In addition to requiring tyrosine phosphorylation for activation, Stat transcriptional activity is also enhanced by serine phosphorylation. In this regard, our group further demonstrated the involvement of several Ser/Thr kinases including p38MAPK, ERK1/2 and PKCδ in regulating Stat serine phosphorylation and Stat-dependent gene transcription leading to the expression of both 15-LO^[40–43] and MAO-A (A. Bhattacharjee and M.K. Cathcart, unpublished observations).

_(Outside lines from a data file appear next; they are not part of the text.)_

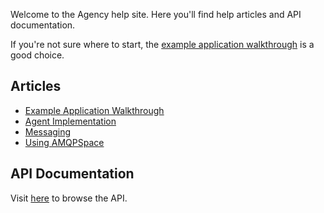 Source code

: Welcome to the Agency help site. Here you'll find help articles and API
documentation.

If you're not sure where to start, the [example application
walkthrough](/articles/walkthrough) is a good choice.

## Articles

* [Example Application Walkthrough](/articles/walkthrough)
* [Agent Implementation](/articles/agent_implementation)
* [Messaging](/articles/messaging)
* [Using AMQPSpace](/articles/using_amqpspace)

## API Documentation

Visit [here](/api) to browse the API.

Two other critical regulators involved in the transcriptional control of 15-LO, CREB and EGR-1^[43], were also found to act as essential regulators of MAO-A gene expression (A. Bhattacharjee and M.K. Cathcart, unpublished observations). The existence of Stat, EGR-1 and CREB transcription factor binding sequences in the promoter of 15-LO gene and our demonstration of their regulatory role in 15-LO gene transcription in alternatively activated monocytes/macrophages (A. Bhattacharjee and M.K. Cathcart, unpublished observations)^{[41, 43]} led us to speculate the presence of the cognate binding sequences for these transcription factors in the promoter of the MAO-A gene but this speculation needs further confirmation; however, our unpublished observations showed significant inhibition of MAO-A gene expression by transfecting 15-LO antisense oligonucleotides in IL-13-stimulated monocytes thus suggesting that MAO-A gene expression is directly dependent on 15-LO expression/activity in alternatively activated monocytes/macrophages (A. Bhattacharjee and M.K. Cathcart, unpublished observations).

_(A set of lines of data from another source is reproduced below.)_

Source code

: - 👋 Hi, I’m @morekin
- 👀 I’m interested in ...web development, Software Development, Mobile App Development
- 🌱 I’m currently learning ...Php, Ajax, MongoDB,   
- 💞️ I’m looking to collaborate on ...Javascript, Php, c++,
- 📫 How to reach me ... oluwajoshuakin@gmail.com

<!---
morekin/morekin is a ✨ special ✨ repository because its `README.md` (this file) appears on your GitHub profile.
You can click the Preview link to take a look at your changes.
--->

Recent investigations introduce Kruppel-like factors (KLFs), members of the zinc finger family of transcriptional regulators, as major contributors to the regulation of M1/M2 polarization and specifically identify KLF4 and KLF6 as the critical regulators of this process^{[44, 45]}. Macrophage KLF4 expression is strongly induced in M2 macrophages and significantly downregulated in M1 macrophages^[44]. In contrast, KLF6 expression is robustly stimulated by M1 stimuli and substantially reduced by M2 stimuli^[45]. Mechanistically KLF4 cooperates with Stat6 and acts as a positive regulator of the M2 genetic program, whereas it inhibits M1 targets probably by competing with NFkB for the key coactivators required for its transcriptional activity^[44]. In contrast, KLF6 suppresses the M2 phenotype by negatively regulating PPARγ expression while promoting the M1 phenotype through cooperation with NFkB^[45]. Therefore, a balance between KLF4 and KLF6 is required for optimal M2 gene expression in alternatively activated monocytes/macrophages via modulation of Stat6. Furthermore, these findings also identify both KLF4 and KLF6 as probable transcriptional regulators of Stat6-mediated MAO-A gene expression which needs to be verified by further experimentation.

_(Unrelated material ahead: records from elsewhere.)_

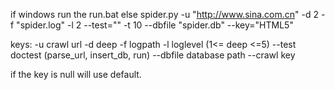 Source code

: if windows run the run.bat
else spider.py -u "http://www.sina.com.cn" -d 2 -f "spider.log" -l 2 --test=""  -t 10 --dbfile "spider.db" --key="HTML5"

keys:
	-u crawl url 
	-d deep
	-f logpath
	-l loglevel (1<= deep <=5)
	--test doctest (parse_url, insert_db, run)
	--dbfile database path 
	--crawl key 

if the key is null will use default.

Integrins are adhesion receptor molecules that control monocyte migration and macrophage differentiation. During inflammation, integrin activation mediates adhesion of monocytes to endothelial cells and subsequent migration through the extracellular matrix (ECM) to sites of inflammation^[46]. The β₂ subfamily of integrins plays a significant role in monocyte migration and the immune-inflammatory response. Recently we investigated how β₂ integrins regulate monocyte activation in response to IL-13 stimulation. In this study we found that IL-13 induction of 15-LO expression is inhibited during β₂ integrin activation or clustering through α_M integrin^[13]. We also demonstrated that whereas IL-13 stimulation promotes the surface expression of scavenger receptor CD36, a key protein for the development of inflammation and atherosclerosis, activation of β₂ integrin substantially blocks this effect^[13]. We further focused on exploring the molecular mechanisms that inhibit CD36 expression and CD36-mediated foam cell formation in IL-13-stimulated monocytes/macrophages after α_Mβ₂ integrin activation. Our data showed that, α_Mβ₂ integrin activation controls CD36 expression and foam cell formation in alternatively activated monocyte/macrophages via a 15-LO-dependent pathway involving peroxisome proliferator-activated receptor-γ (PPARγ) activation^[47]. As our unpublished observations support the fact that MAO-A expression is controlled by 15-LO in alternatively activated monocyte/macrophages, we predict at this stage that α_Mβ₂ integrin activation may inhibit MAO-A expression in these cells. Moreover, like 15-LO products (13-HPODE/13-HODE, 15-HPETE/15-HETE) which are PPARγ ligands and regulate CD36 expression^[48], PPARγ activation by the products of MAO-A (e.g., the serotonin metabolite 5-methoxy-indole acetate)^[49] may influence the expression of M2 markers including CD36 in alternatively activated monocytes/macrophages^{[50, 51]}.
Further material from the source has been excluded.